Howto: Options Galore to Get from Source Code to Container
A typical workflow in a modern software dev project can look like: Build code, put built artifact into container image, put container image into registry, deploy to Kubernetes. Each step has it’s own requirements and pitfalls alike. The overall goal is most often to bake those steps into easily repeatable pipelines and enable a high degree of automation and standardisation.
Dockerfiles seems to be the choice with the highest adoption when it comes to containerizing code artifacts. However there are options, which might remove some of the pitfalls and standardize the entire process even more.
The talk will give deeper insights by comparing (multi-stage) Dockerfiles to Cloud-Native Buildpacks (buildpacks.io/paketo.io) and Google’s JIB under the evaluation criteria of build time, build size, standardisation, robustness and security. The examples and live demo will have certain focus on Java-based frameworks (Spring Boot, Quarkus, Java EE), but coverage of other languages will also be included and highlighted.
The intended take-away of the session is a better overview of container building and deployment options along with understanding of requirements, advantages and drawbacks.
Distributed applications and Kubernetes: Better off with frameworks, service meshes or both
Software Development based on a distributed (microservice) architecture provides both several advantages and new challenges.
In order to take advantage of the distribution it requires implementation of service discovery, routing, load-balancing, resilience mechanisms and more.
Java frameworks like Micronaut, Quarkus or Spring Boot provide dedicated implementations for API Gateways, Service Registries, Circuit Breakers and many more.
These functionalities are declared as code dependencies and need to be set at build time.
If the architecture is running on top of Kubernetes there are alternative options to address these problems.
So-called service mesh implementations do not have to be part of the actual application code, but can happen on a the network level of the container.
A fairly new approach is emerging with the eBPF technology, which claims to enable service meshes with minimal overhead.
With this talk I want to compare the approaches to figure out if one, the other or a combination of them might make sense.
The talk is split into a theoretical and a live-demo part.
What's (new) with Spring Boot and Containers?
Spring Boot has established as the most popular framework for Java applications, while containers have become a standard in many aspects of modern software development.

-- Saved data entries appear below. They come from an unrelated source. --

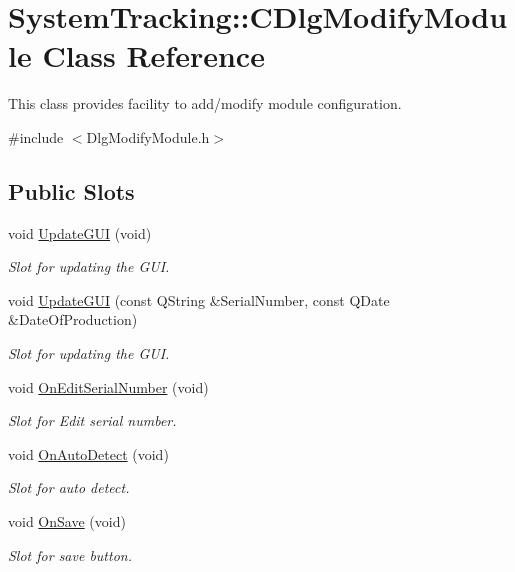 \hypertarget{classSystemTracking_1_1CDlgModifyModule}{\section{\-System\-Tracking\-:\-:\-C\-Dlg\-Modify\-Module \-Class \-Reference}
\label{classSystemTracking_1_1CDlgModifyModule}
}


\-This class provides facility to add/modify module configuration.  




{\ttfamily \#include $<$\-Dlg\-Modify\-Module.\-h$>$}

\subsection*{\-Public \-Slots}
\begin{DoxyCompactItemize}
\item 
void \hyperlink{classSystemTracking_1_1CDlgModifyModule_a1eeaeb07d2892f6dbb54da0fe6e4cc6b}{\-Update\-G\-U\-I} (void)
\begin{DoxyCompactList}\small\item\em \-Slot for updating the \-G\-U\-I. \end{DoxyCompactList}\item 
void \hyperlink{classSystemTracking_1_1CDlgModifyModule_aa1f43b7bc541c0ab76d313d6d383e2de}{\-Update\-G\-U\-I} (const \-Q\-String \&\-Serial\-Number, const \-Q\-Date \&\-Date\-Of\-Production)
\begin{DoxyCompactList}\small\item\em \-Slot for updating the \-G\-U\-I. \end{DoxyCompactList}\item 
void \hyperlink{classSystemTracking_1_1CDlgModifyModule_acb7525d47698d32fa087bd511ec6d9bf}{\-On\-Edit\-Serial\-Number} (void)
\begin{DoxyCompactList}\small\item\em \-Slot for \-Edit serial number. \end{DoxyCompactList}\item 
void \hyperlink{classSystemTracking_1_1CDlgModifyModule_ac30b36eacd52d454ecf0409d27b11525}{\-On\-Auto\-Detect} (void)
\begin{DoxyCompactList}\small\item\em \-Slot for auto detect. \end{DoxyCompactList}\item 
void \hyperlink{classSystemTracking_1_1CDlgModifyModule_a40d5f80148402248ac92f0da646ed3ca}{\-On\-Save} (void)
\begin{DoxyCompactList}\small\item\em \-Slot for save button. \end{DoxyCompactList}\end{DoxyCompactItemize}
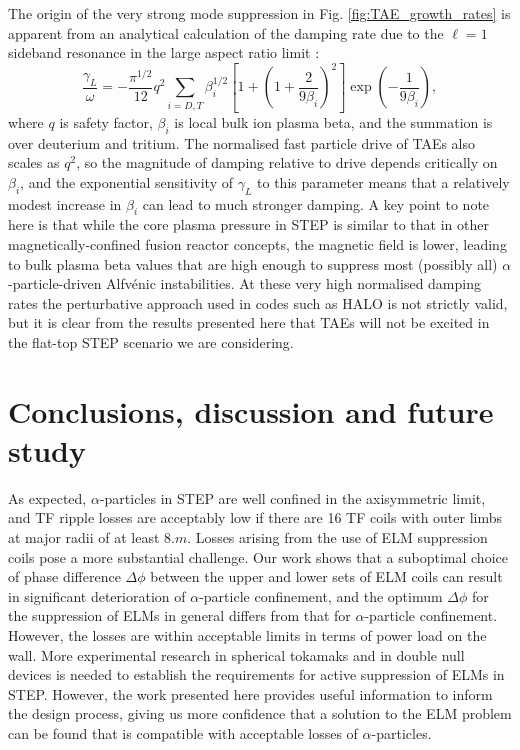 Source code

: \documentclass[10pt, a4paper, twoside]{article}
\begin{document}
The origin of the very strong mode suppression in Fig. \ref{fig:TAE_growth_rates} is apparent from an analytical calculation of the damping rate due to the $\ell = 1$ sideband resonance in the large aspect ratio limit \cite{betti1992}:  
\begin{equation}
    \label{eq:Landau_damping}
    \frac{\gamma_L}{\omega} = -\frac{\pi^{1/2}}{12}q^2\sum_{i=D,T}\beta_i^{1/2}\left[1+\left(1+\frac{2}{9\beta_i}\right)^2\right]\exp\left(-\frac{1}{9\beta_i}\right),
\end{equation}
where $q$ is safety factor, $\beta_i$ is local bulk ion plasma beta, and the summation is over deuterium and tritium. The normalised fast particle drive of TAEs also scales as $q^2$, so the magnitude of damping relative to drive depends critically on $\beta_i$, and the exponential sensitivity of $\gamma_L$ to this parameter means that a relatively modest increase in $\beta_i$ can lead to much stronger damping. A key point to note here is that while the core plasma pressure in STEP is similar to that in other magnetically-confined fusion reactor concepts, the magnetic field is lower, leading to bulk plasma beta values that are high enough to suppress most (possibly all) $\alpha$-particle-driven Alfv\'enic instabilities. At these very high normalised damping rates the perturbative approach used in codes such as HALO is not strictly valid, but it is clear from the results presented here that TAEs will not be excited in the flat-top STEP scenario we are considering.

\section{Conclusions, discussion and future study}
\label{sec:discussion_and_conclusions}
 
As expected, $\alpha$-particles in STEP are well confined in the axisymmetric limit, and TF ripple losses are acceptably low if there are 16 TF coils with outer limbs at major radii of at least $\si{8.m}$. Losses arising from the use of ELM suppression coils pose a more substantial challenge. Our work shows that a suboptimal choice of phase difference $\Delta\phi$ between the upper and lower sets of ELM coils can result in significant deterioration of $\alpha$-particle confinement, and the optimum $\Delta\phi$ for the suppression of ELMs in general differs from that for $\alpha$-particle confinement. However, the losses are within acceptable limits in terms of power load on the wall. More experimental research in spherical tokamaks and in double null devices is needed to establish the requirements for active suppression of ELMs in STEP. However, the work presented here provides useful information to inform the design process, giving us more confidence that a solution to the ELM problem can be found that is compatible with acceptable losses of $\alpha$-particles.
\end{document}
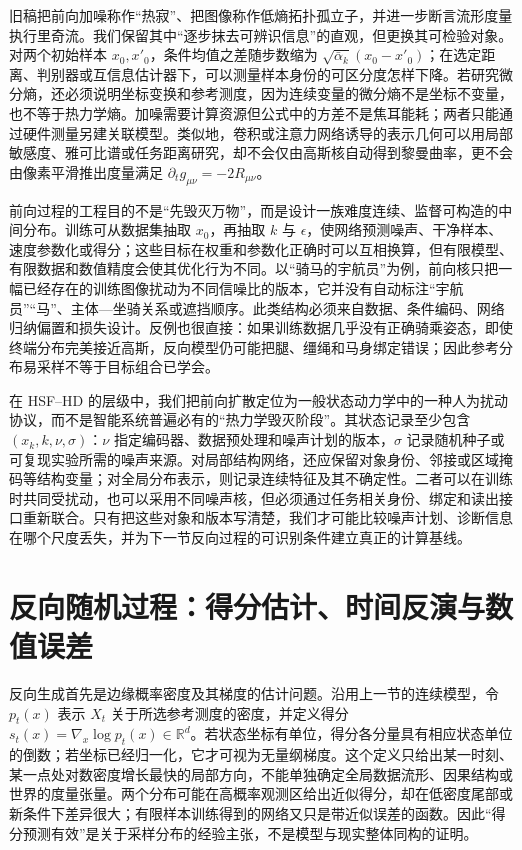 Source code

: 旧稿把前向加噪称作“热寂”、把图像称作低熵拓扑孤立子，并进一步断言流形度量执行里奇流。我们保留其中“逐步抹去可辨识信息”的直观，但更换其可检验对象。对两个初始样本 $x_0,x'_0$，条件均值之差随步数缩为 $\sqrt{\bar\alpha_k}(x_0-x'_0)$；在选定距离、判别器或互信息估计器下，可以测量样本身份的可区分度怎样下降。若研究微分熵，还必须说明坐标变换和参考测度，因为连续变量的微分熵不是坐标不变量，也不等于热力学熵。加噪需要计算资源但公式中的方差不是焦耳能耗；两者只能通过硬件测量另建关联模型。类似地，卷积或注意力网络诱导的表示几何可以用局部敏感度、雅可比谱或任务距离研究，却不会仅由高斯核自动得到黎曼曲率，更不会由像素平滑推出度量满足 $\partial_tg_{\mu\nu}=-2R_{\mu\nu}$。

前向过程的工程目的不是“先毁灭万物”，而是设计一族难度连续、监督可构造的中间分布。训练可从数据集抽取 $x_0$，再抽取 $k$ 与 $\epsilon$，使网络预测噪声、干净样本、速度参数化或得分；这些目标在权重和参数化正确时可以互相换算，但有限模型、有限数据和数值精度会使其优化行为不同。以“骑马的宇航员”为例，前向核只把一幅已经存在的训练图像扰动为不同信噪比的版本，它并没有自动标注“宇航员”“马”、主体—坐骑关系或遮挡顺序。此类结构必须来自数据、条件编码、网络归纳偏置和损失设计。反例也很直接：如果训练数据几乎没有正确骑乘姿态，即使终端分布完美接近高斯，反向模型仍可能把腿、缰绳和马身绑定错误；因此参考分布易采样不等于目标组合已学会。

在 HSF--HD 的层级中，我们把前向扩散定位为一般状态动力学中的一种人为扰动协议，而不是智能系统普遍必有的“热力学毁灭阶段”。其状态记录至少包含 $(x_k,k,\nu,\sigma)$：$\nu$ 指定编码器、数据预处理和噪声计划的版本，$\sigma$ 记录随机种子或可复现实验所需的噪声来源。对局部结构网络，还应保留对象身份、邻接或区域掩码等结构变量；对全局分布表示，则记录连续特征及其不确定性。二者可以在训练时共同受扰动，也可以采用不同噪声核，但必须通过任务相关身份、绑定和读出接口重新联合。只有把这些对象和版本写清楚，我们才可能比较噪声计划、诊断信息在哪个尺度丢失，并为下一节反向过程的可识别条件建立真正的计算基线。

\section{反向随机过程：得分估计、时间反演与数值误差}
\label{sec:reverse_sde_cefe}

反向生成首先是边缘概率密度及其梯度的估计问题。沿用上一节的连续模型，令 $p_t(x)$ 表示 $X_t$ 关于所选参考测度的密度，并定义得分 $s_t(x)=\nabla_x\log p_t(x)\in\mathbb{R}^d$。若状态坐标有单位，得分各分量具有相应状态单位的倒数；若坐标已经归一化，它才可视为无量纲梯度。这个定义只给出某一时刻、某一点处对数密度增长最快的局部方向，不能单独确定全局数据流形、因果结构或世界的度量张量。两个分布可能在高概率观测区给出近似得分，却在低密度尾部或新条件下差异很大；有限样本训练得到的网络又只是带近似误差的函数。因此“得分预测有效”是关于采样分布的经验主张，不是模型与现实整体同构的证明。

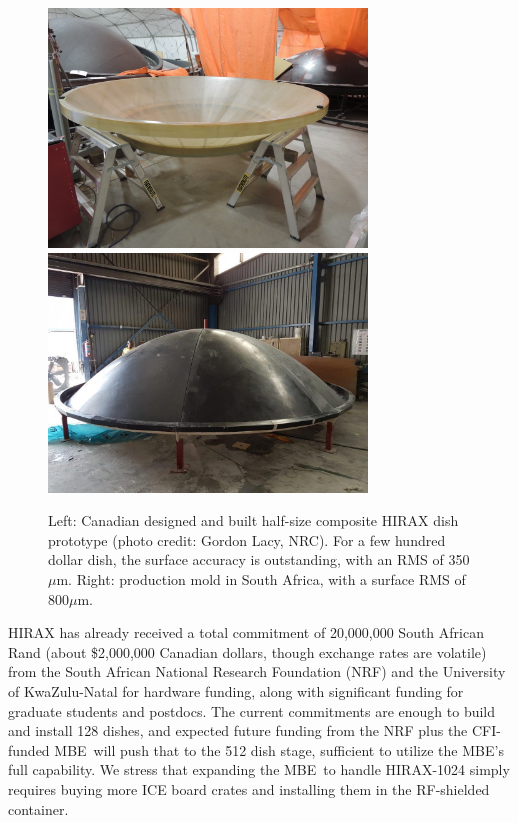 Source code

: \documentclass[letterpaper,11pt,preprint]{aastex}
\newcommand{\mbe}{{\rm MBE}}
\begin{document}
\begin{figure}[tbh]
  \includegraphics[height=2.5in]{3m_dish.jpg}
  \includegraphics[height=2.5in]{mms_mold.jpg}
\caption{\small Left:  Canadian designed and built half-size composite
  HIRAX dish prototype (photo credit: Gordon Lacy, NRC).  For a few
  hundred dollar dish, the surface accuracy is outstanding, with an
  RMS of 350$\mu$m.  Right: production mold in South Africa, with a
  surface RMS of 800$\mu$m.
  \label{fig:hirax_dishes}
}
\end{figure}


HIRAX has already received a total commitment of 20,000,000 South
African Rand (about \$2,000,000 Canadian dollars, though exchange
rates are volatile) from the South African National Research
Foundation (NRF) and the University of KwaZulu-Natal for hardware
funding, along with significant funding for graduate students and
postdocs.  The current commitments are enough to build and install 128
dishes, and expected future funding from the NRF plus the CFI-funded
\mbe\ will push that to the 512 dish stage, sufficient to utilize the
\mbe's full capability.  We stress that expanding the \mbe\ to handle
HIRAX-1024 simply requires buying more ICE board crates and installing
them in the RF-shielded container.
\end{document}
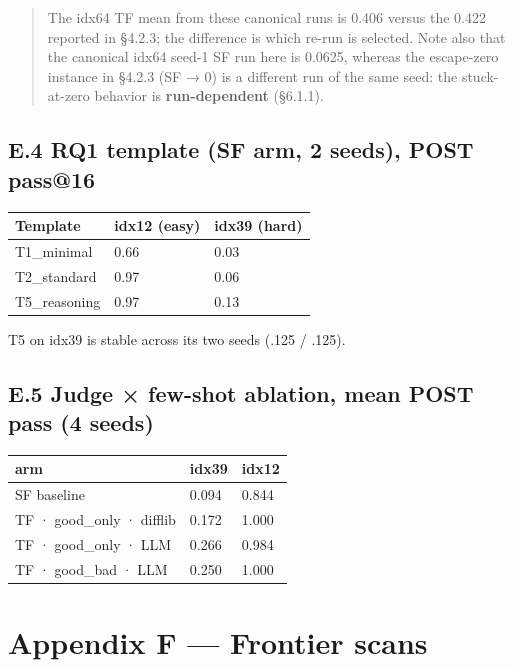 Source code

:\begin{quote}
The idx64 TF mean from these canonical runs is 0.406 versus the 0.422 reported in §4.2.3; the difference is which re-run is selected. Note also that the canonical idx64 seed-1 SF run here is 0.0625, whereas the escape-zero instance in §4.2.3 (SF → 0) is a different run of the same seed: the stuck-at-zero behavior is \textbf{run-dependent} (§6.1.1).
\end{quote}

\subsection{E.4 RQ1 template (SF arm, 2 seeds), POST pass@16}\label{e.4-rq1-template-sf-arm-2-seeds-post-pass16}

\begin{longtable}[]{@{}lll@{}}
\toprule\noalign{}
Template & idx12 (easy) & idx39 (hard) \\
\midrule\noalign{}
\endhead
\bottomrule\noalign{}
\endlastfoot
T1\_minimal & 0.66 & 0.03 \\
T2\_standard & 0.97 & 0.06 \\
T5\_reasoning & 0.97 & 0.13 \\
\end{longtable}

T5 on idx39 is stable across its two seeds (.125 / .125).

\subsection{E.5 Judge × few-shot ablation, mean POST pass (4 seeds)}\label{e.5-judge-few-shot-ablation-mean-post-pass-4-seeds}

\begin{longtable}[]{@{}lll@{}}
\toprule\noalign{}
arm & idx39 & idx12 \\
\midrule\noalign{}
\endhead
\bottomrule\noalign{}
\endlastfoot
SF baseline & 0.094 & 0.844 \\
TF · good\_only · difflib & 0.172 & 1.000 \\
TF · good\_only · LLM & 0.266 & 0.984 \\
TF · good\_bad · LLM & 0.250 & 1.000 \\
\end{longtable}

\section{Appendix F --- Frontier scans}\label{appendix-f-frontier-scans}

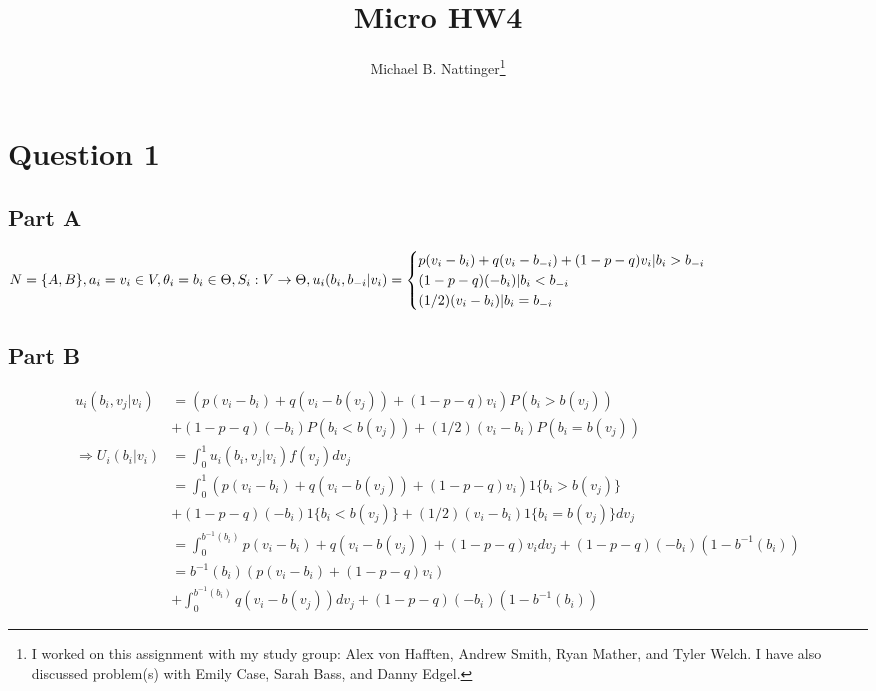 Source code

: \documentclass[11pt]{article} %
\title{Micro HW4}
\author{Michael B. Nattinger\footnote{I worked on this assignment with my study group: Alex von Hafften, Andrew Smith, Ryan Mather, and Tyler Welch. I have also discussed problem(s) with Emily Case, Sarah Bass, and Danny Edgel.}}
\begin{document}
\maketitle

\section{Question 1}
\subsection{Part A} %
$N = \{ A,B \}, a_i = v_i \in V, \theta_i = b_i \in \Theta, S_i: V \rightarrow \Theta, \\u_i(b_i,b_{-i}|v_i) = \begin{cases} p(v_i - b_i) + q(v_i - b_{-i}) +(1-p-q)v_i | b_{i}>b_{-i} \\ (1-p-q)( - b_i) | b_{i}<b_{-i} \\ (1/2)(v_i - b_i) | b_{i}=b_{-i} \end{cases}$
\subsection{Part B}
\begin{align*}
u_i(b_i,v_j|v_i) &= (p(v_i - b_i) + q(v_i - b(v_j)) + (1-p-q)v_i)P(b_i>b(v_j))\\
&+ (1-p-q)(- b_i)P(b_i<b(v_j)) + (1/2)(v_i - b_i)P(b_i=b(v_j))\\
\Rightarrow U_i(b_i|v_i) &= \int_0^1 u_i(b_i,v_j|v_i)f(v_j)dv_j\\
&=  \int_0^1(p(v_i - b_i) + q(v_i - b(v_j))+ (1-p-q)v_i)1\{b_i>b(v_j)\}\\
&+ (1-p-q)(- b_i)1\{b_i<b(v_j)\} + (1/2)(v_i - b_i)1\{b_i=b(v_j)\}dv_j\\
&=\int_{0}^{b^{-1}(b_i)}p(v_i - b_i) + q(v_i - b(v_j))+ (1-p-q)v_i dv_j +(1-p-q)( - b_i)(1-b^{-1}(b_i))\\
&= b^{-1}(b_i)(p(v_i - b_i)+ (1-p-q)v_i) \\&+ \int_{0}^{b^{-1}(b_i)}q(v_i - b(v_j))dv_j + (1-p-q)( - b_i)(1-b^{-1}(b_i))
\end{align*}
\end{document}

Now, how well do they go together? In this session, we'll explore the most important ways Spring Boot integrates with containers, covering tools and features that simplify building, testing, and running your applications in Docker and Kubernetes. Spring Boot has kept pace with powerful integrations to make working with containers seamless, but are you aware of all (new) integration points and are you able to take full advantage?
This talk will guide you through the entire developer journey covering established integration points as well as updates and new ones: building efficient images with Buildpacks including options like jlink, support for native images, testing in realistic environments with Testcontainers, running locally with recently added Docker Compose feature, and deploying securely in Kubernetes.
The majority of integration points will be shown in live demo steps.
Whether you're new to this topic or looking to streamline and optimize your existing workflow, this talk will leave you with insights you can directly apply.